### Task requirements
Since pictures do not belong in the copy, please repeat every record below exactly without them.

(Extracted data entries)
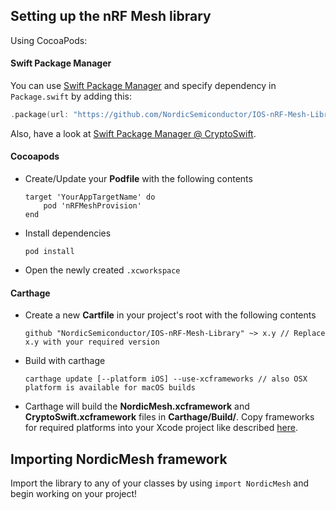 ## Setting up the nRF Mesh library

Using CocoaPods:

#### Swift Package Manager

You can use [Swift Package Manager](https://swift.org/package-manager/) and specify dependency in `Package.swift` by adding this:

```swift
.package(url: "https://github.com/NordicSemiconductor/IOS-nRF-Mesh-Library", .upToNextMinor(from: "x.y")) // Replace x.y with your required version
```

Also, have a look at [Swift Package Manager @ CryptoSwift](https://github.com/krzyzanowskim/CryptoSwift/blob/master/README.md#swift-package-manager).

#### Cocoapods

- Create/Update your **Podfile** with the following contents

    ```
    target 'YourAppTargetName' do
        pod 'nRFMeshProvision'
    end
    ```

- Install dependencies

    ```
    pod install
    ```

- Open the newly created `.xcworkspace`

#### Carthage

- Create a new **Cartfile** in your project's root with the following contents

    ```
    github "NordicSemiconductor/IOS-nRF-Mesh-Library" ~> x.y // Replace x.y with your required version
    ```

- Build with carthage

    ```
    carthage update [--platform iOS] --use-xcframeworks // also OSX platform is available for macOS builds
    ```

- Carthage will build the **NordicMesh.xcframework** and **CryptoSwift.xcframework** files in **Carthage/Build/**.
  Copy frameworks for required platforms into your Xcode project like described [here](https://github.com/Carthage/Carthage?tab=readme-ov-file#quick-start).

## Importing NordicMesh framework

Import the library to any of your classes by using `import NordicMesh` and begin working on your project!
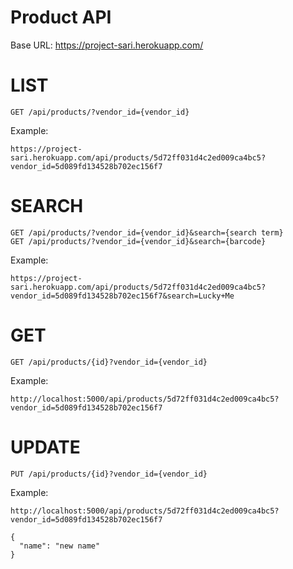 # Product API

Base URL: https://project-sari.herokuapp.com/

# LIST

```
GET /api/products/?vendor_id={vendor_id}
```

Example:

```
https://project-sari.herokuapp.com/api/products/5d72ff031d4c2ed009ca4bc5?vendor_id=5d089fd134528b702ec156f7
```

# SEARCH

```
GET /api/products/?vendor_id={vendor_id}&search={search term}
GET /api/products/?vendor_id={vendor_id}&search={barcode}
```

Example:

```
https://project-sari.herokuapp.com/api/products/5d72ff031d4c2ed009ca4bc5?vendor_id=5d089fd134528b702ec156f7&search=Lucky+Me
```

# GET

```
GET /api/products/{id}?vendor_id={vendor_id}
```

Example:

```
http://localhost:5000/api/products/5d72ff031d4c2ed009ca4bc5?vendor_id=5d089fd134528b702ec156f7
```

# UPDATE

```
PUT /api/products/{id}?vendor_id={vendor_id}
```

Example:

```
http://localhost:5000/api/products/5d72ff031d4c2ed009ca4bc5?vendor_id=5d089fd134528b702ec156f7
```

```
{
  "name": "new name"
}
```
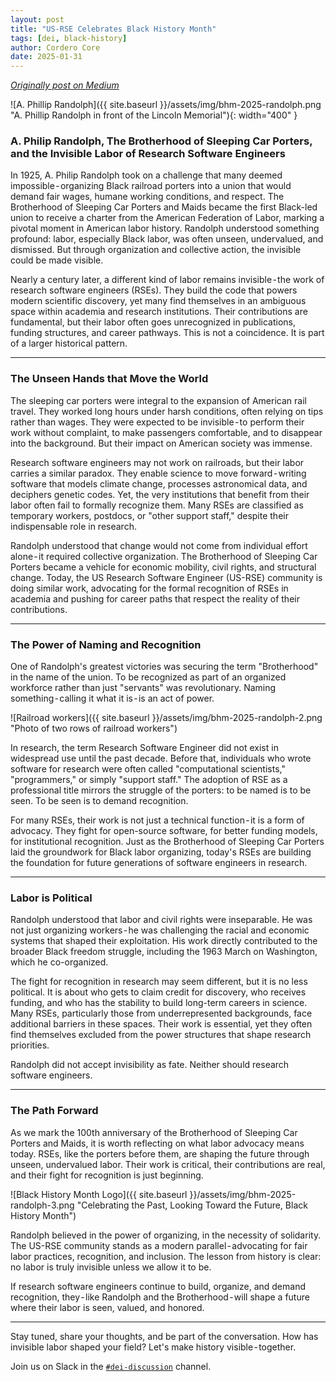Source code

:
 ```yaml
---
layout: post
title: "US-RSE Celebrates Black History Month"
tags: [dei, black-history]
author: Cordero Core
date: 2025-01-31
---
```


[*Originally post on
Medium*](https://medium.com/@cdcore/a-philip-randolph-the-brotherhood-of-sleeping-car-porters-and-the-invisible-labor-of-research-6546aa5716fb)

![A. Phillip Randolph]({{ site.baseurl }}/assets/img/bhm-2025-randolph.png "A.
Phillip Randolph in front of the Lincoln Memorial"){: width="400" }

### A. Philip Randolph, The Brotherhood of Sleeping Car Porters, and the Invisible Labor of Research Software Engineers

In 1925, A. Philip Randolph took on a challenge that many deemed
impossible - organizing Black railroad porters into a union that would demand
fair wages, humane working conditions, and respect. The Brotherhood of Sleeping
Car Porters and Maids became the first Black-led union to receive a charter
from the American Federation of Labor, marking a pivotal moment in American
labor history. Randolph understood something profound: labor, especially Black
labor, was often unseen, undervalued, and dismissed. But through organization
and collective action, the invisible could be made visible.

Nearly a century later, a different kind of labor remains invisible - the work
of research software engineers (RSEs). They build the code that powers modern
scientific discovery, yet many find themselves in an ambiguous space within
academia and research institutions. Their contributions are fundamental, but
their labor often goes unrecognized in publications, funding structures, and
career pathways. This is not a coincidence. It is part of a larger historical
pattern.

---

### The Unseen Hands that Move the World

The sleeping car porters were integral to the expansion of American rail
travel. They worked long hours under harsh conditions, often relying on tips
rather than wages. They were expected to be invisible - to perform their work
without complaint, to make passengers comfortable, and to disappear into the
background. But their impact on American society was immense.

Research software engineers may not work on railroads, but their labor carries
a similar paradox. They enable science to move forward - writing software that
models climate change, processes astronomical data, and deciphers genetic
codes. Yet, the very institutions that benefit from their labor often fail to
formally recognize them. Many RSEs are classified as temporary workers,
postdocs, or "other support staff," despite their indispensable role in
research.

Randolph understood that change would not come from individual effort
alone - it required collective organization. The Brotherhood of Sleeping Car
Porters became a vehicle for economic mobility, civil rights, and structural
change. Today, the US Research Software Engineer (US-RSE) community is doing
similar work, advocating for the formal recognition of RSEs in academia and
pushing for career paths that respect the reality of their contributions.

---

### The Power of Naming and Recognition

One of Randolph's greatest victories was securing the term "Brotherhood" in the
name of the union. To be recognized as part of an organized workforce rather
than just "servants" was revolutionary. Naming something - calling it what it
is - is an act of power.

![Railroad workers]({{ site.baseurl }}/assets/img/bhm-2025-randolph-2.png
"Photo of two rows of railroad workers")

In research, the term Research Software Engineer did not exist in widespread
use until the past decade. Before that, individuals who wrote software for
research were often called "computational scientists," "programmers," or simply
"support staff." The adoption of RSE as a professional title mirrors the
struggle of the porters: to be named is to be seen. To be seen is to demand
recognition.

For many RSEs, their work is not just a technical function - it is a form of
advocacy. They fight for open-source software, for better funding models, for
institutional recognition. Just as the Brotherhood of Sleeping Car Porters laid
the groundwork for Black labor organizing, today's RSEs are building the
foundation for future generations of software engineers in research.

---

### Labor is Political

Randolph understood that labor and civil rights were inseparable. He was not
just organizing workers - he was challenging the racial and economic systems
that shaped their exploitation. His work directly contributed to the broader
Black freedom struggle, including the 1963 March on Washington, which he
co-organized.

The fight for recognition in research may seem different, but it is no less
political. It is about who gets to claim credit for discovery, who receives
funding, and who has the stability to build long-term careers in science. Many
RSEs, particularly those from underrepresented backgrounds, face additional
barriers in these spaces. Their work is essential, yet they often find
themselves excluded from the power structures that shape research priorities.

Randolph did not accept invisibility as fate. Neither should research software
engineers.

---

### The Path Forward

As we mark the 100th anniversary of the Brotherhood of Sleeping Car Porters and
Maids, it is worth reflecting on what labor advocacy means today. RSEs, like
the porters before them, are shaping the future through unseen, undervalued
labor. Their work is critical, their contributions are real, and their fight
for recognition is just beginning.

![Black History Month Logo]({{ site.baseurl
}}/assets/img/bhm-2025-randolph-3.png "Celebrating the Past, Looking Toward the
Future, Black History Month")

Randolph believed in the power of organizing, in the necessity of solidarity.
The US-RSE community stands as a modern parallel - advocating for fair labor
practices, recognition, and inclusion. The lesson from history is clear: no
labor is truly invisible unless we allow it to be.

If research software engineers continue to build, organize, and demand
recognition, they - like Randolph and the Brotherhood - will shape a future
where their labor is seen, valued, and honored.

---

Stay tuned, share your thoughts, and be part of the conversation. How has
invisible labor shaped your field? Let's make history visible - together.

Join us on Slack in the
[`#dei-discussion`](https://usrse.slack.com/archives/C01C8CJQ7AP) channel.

### Reply
 ## Setting up the nRF Mesh library

Using CocoaPods:

#### Swift Package Manager

You can use [Swift Package Manager](https://swift.org/package-manager/) and specify dependency in `Package.swift` by adding this:

```swift
.package(url: "https://github.com/NordicSemiconductor/IOS-nRF-Mesh-Library", .upToNextMinor(from: "x.y")) // Replace x.y with your required version
```

Also, have a look at [Swift Package Manager @ CryptoSwift](https://github.com/krzyzanowskim/CryptoSwift/blob/master/README.md#swift-package-manager).

#### Cocoapods

- Create/Update your **Podfile** with the following contents

    ```
    target 'YourAppTargetName' do
        pod 'nRFMeshProvision'
    end
    ```

- Install dependencies

    ```
    pod install
    ```

- Open the newly created `.xcworkspace`

#### Carthage

- Create a new **Cartfile** in your project's root with the following contents

    ```
    github "NordicSemiconductor/IOS-nRF-Mesh-Library" ~> x.y // Replace x.y with your required version
    ```

- Build with carthage

    ```
    carthage update [--platform iOS] --use-xcframeworks // also OSX platform is available for macOS builds
    ```

- Carthage will build the **NordicMesh.xcframework** and **CryptoSwift.xcframework** files in **Carthage/Build/**.
  Copy frameworks for required platforms into your Xcode project like described [here](https://github.com/Carthage/Carthage?tab=readme-ov-file#quick-start).

## Importing NordicMesh framework

Import the library to any of your classes by using `import NordicMesh` and begin working on your project!
 # Product API

Base URL: https://project-sari.herokuapp.com/

# LIST

```
GET /api/products/?vendor_id={vendor_id}
```

Example:

```
https://project-sari.herokuapp.com/api/products/5d72ff031d4c2ed009ca4bc5?vendor_id=5d089fd134528b702ec156f7
```

# SEARCH

```
GET /api/products/?vendor_id={vendor_id}&search={search term}
GET /api/products/?vendor_id={vendor_id}&search={barcode}
```

Example:

```
https://project-sari.herokuapp.com/api/products/5d72ff031d4c2ed009ca4bc5?vendor_id=5d089fd134528b702ec156f7&search=Lucky+Me
```

# GET

```
GET /api/products/{id}?vendor_id={vendor_id}
```

Example:

```
http://localhost:5000/api/products/5d72ff031d4c2ed009ca4bc5?vendor_id=5d089fd134528b702ec156f7
```

# UPDATE

```
PUT /api/products/{id}?vendor_id={vendor_id}
```

Example:

```
http://localhost:5000/api/products/5d72ff031d4c2ed009ca4bc5?vendor_id=5d089fd134528b702ec156f7
```

```
{
  "name": "new name"
}
```
Source code

:
 ```yaml
---
layout: post
title: "US-RSE Celebrates Black History Month"
tags: [dei, black-history]
author: Cordero Core
date: 2025-01-31
---
```


[*Originally post on
Medium*](https://medium.com/@cdcore/a-philip-randolph-the-brotherhood-of-sleeping-car-porters-and-the-invisible-labor-of-research-6546aa5716fb)

![A. Phillip Randolph]({{ site.baseurl }}/assets/img/bhm-2025-randolph.png "A.
Phillip Randolph in front of the Lincoln Memorial"){: width="400" }

### A. Philip Randolph, The Brotherhood of Sleeping Car Porters, and the Invisible Labor of Research Software Engineers

In 1925, A. Philip Randolph took on a challenge that many deemed
impossible - organizing Black railroad porters into a union that would demand
fair wages, humane working conditions, and respect. The Brotherhood of Sleeping
Car Porters and Maids became the first Black-led union to receive a charter
from the American Federation of Labor, marking a pivotal moment in American
labor history. Randolph understood something profound: labor, especially Black
labor, was often unseen, undervalued, and dismissed. But through organization
and collective action, the invisible could be made visible.

Nearly a century later, a different kind of labor remains invisible - the work
of research software engineers (RSEs). They build the code that powers modern
scientific discovery, yet many find themselves in an ambiguous space within
academia and research institutions. Their contributions are fundamental, but
their labor often goes unrecognized in publications, funding structures, and
career pathways. This is not a coincidence. It is part of a larger historical
pattern.

---

### The Unseen Hands that Move the World

The sleeping car porters were integral to the expansion of American rail
travel. They worked long hours under harsh conditions, often relying on tips
rather than wages. They were expected to be invisible - to perform their work
without complaint, to make passengers comfortable, and to disappear into the
background. But their impact on American society was immense.

Research software engineers may not work on railroads, but their labor carries
a similar paradox. They enable science to move forward - writing software that
models climate change, processes astronomical data, and deciphers genetic
codes. Yet, the very institutions that benefit from their labor often fail to
formally recognize them. Many RSEs are classified as temporary workers,
postdocs, or "other support staff," despite their indispensable role in
research.

Randolph understood that change would not come from individual effort
alone - it required collective organization. The Brotherhood of Sleeping Car
Porters became a vehicle for economic mobility, civil rights, and structural
change. Today, the US Research Software Engineer (US-RSE) community is doing
similar work, advocating for the formal recognition of RSEs in academia and
pushing for career paths that respect the reality of their contributions.

---

### The Power of Naming and Recognition

One of Randolph's greatest victories was securing the term "Brotherhood" in the
name of the union. To be recognized as part of an organized workforce rather
than just "servants" was revolutionary. Naming something - calling it what it
is - is an act of power.

![Railroad workers]({{ site.baseurl }}/assets/img/bhm-2025-randolph-2.png
"Photo of two rows of railroad workers")

In research, the term Research Software Engineer did not exist in widespread
use until the past decade. Before that, individuals who wrote software for
research were often called "computational scientists," "programmers," or simply
"support staff." The adoption of RSE as a professional title mirrors the
struggle of the porters: to be named is to be seen. To be seen is to demand
recognition.

For many RSEs, their work is not just a technical function - it is a form of
advocacy. They fight for open-source software, for better funding models, for
institutional recognition. Just as the Brotherhood of Sleeping Car Porters laid
the groundwork for Black labor organizing, today's RSEs are building the
foundation for future generations of software engineers in research.

---

### Labor is Political

Randolph understood that labor and civil rights were inseparable. He was not
just organizing workers - he was challenging the racial and economic systems
that shaped their exploitation. His work directly contributed to the broader
Black freedom struggle, including the 1963 March on Washington, which he
co-organized.

The fight for recognition in research may seem different, but it is no less
political. It is about who gets to claim credit for discovery, who receives
funding, and who has the stability to build long-term careers in science. Many
RSEs, particularly those from underrepresented backgrounds, face additional
barriers in these spaces. Their work is essential, yet they often find
themselves excluded from the power structures that shape research priorities.

Randolph did not accept invisibility as fate. Neither should research software
engineers.

---

### The Path Forward

As we mark the 100th anniversary of the Brotherhood of Sleeping Car Porters and
Maids, it is worth reflecting on what labor advocacy means today. RSEs, like
the porters before them, are shaping the future through unseen, undervalued
labor. Their work is critical, their contributions are real, and their fight
for recognition is just beginning.

![Black History Month Logo]({{ site.baseurl
}}/assets/img/bhm-2025-randolph-3.png "Celebrating the Past, Looking Toward the
Future, Black History Month")

Randolph believed in the power of organizing, in the necessity of solidarity.
The US-RSE community stands as a modern parallel - advocating for fair labor
practices, recognition, and inclusion. The lesson from history is clear: no
labor is truly invisible unless we allow it to be.

If research software engineers continue to build, organize, and demand
recognition, they - like Randolph and the Brotherhood - will shape a future
where their labor is seen, valued, and honored.

---

Stay tuned, share your thoughts, and be part of the conversation. How has
invisible labor shaped your field? Let's make history visible - together.

Join us on Slack in the
[`#dei-discussion`](https://usrse.slack.com/archives/C01C8CJQ7AP) channel.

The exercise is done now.